The Israel Antitrust Authority is taking steps to lessen the burden of Israel’s high cost of living by addressing monopolies that charge unjustifiably high prices. On Thursday, Antitrust Commissioner David Gilo published a draft with policies for dealing with monopolies.

“In Israel’s economy, which is characterized by small, concentrated markets, often with high entry barriers, there is particular legitimacy for giving the Antitrust Authority and citizens effective tools to fight this phenomenon,” the draft states.

The draft is intended to help monopolies come up with legal pricing policies, as the law states that monopolies may not charge unfair prices. This includes strategically low prices designed to push competition out of the market as well as unreasonably high prices that give the monopoly significantly higher profit margins than would be possible in a truly competitive market. The draft primarily addresses the issue of defining what’s considered an unfairly high price. It states that without regulatory intervention, the less competition in a given market, the higher the price. (Hila Raz)

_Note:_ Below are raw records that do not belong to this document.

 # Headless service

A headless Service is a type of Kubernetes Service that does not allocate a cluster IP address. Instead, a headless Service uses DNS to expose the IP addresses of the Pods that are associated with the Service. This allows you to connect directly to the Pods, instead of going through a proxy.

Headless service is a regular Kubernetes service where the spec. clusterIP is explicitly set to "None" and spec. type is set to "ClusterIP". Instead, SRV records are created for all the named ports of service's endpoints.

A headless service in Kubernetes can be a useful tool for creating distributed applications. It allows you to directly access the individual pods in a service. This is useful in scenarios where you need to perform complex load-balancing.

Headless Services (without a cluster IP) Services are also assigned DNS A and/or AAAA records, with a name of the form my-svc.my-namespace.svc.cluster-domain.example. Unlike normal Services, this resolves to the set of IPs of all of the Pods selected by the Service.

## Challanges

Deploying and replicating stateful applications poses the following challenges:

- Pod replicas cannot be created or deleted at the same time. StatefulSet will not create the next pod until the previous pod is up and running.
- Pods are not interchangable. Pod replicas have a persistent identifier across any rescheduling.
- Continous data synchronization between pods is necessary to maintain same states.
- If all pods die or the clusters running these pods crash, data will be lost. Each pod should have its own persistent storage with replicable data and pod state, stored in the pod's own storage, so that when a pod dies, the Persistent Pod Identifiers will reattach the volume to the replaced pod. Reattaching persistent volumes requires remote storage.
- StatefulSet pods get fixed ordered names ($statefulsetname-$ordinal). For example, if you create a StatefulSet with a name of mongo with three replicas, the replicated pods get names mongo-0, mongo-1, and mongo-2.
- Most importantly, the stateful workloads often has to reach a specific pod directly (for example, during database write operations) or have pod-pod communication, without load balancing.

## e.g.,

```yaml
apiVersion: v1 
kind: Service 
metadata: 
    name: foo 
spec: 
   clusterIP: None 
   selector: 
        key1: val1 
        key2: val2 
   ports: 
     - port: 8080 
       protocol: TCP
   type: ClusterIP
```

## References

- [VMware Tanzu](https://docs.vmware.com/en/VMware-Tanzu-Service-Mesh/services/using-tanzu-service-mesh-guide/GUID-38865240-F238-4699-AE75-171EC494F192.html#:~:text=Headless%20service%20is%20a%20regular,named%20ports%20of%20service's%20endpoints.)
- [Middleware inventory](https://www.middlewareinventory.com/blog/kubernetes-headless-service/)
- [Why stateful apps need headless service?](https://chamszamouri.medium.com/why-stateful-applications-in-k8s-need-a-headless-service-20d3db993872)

El Al: No more Turkish flights to Israel

Airline El Al wants to block Turkish airlines from adding more flights to and from Israel. The company’s general counsel complained that while Israeli airlines don’t fly to Turkey at all, Turkish airlines operate 112 flights to and from Israel. This status quo has to change, attorney Omer Shalev said to the Civil Aviation Authority. Israeli airlines don’t have flights to Turkey because the latter refuses to allow Israel’s stringent security conditions. Shalev was speaking during a conference at Tel Aviv University hosted with the cooperation of the Israel-Turkey business authority. (Zohar Blumenkrantz)

Bill slammed for protecting Nesher monopoly

A draft bill limiting bags of cement to 25 kilograms, up for discussion in the Ministerial Committee for Legislation today, is drawing heat from the Economy Ministry, which is calling it an attempt to block imports that would interfere with the monopoly of Nesher Israel Cement Enterprises. The bill was drafted by MK Haim Katz. Internationally, cement is generally packaged in 50-kilogram bags, while it is believed that Nesher intends to switch over to packaging its cement in 25-kilogram bags. In the explanation for the bill, Katz states that this is an attempt to protect the wellbeing of workers who carry bags of cement on their backs, which ultimately benefits the economy.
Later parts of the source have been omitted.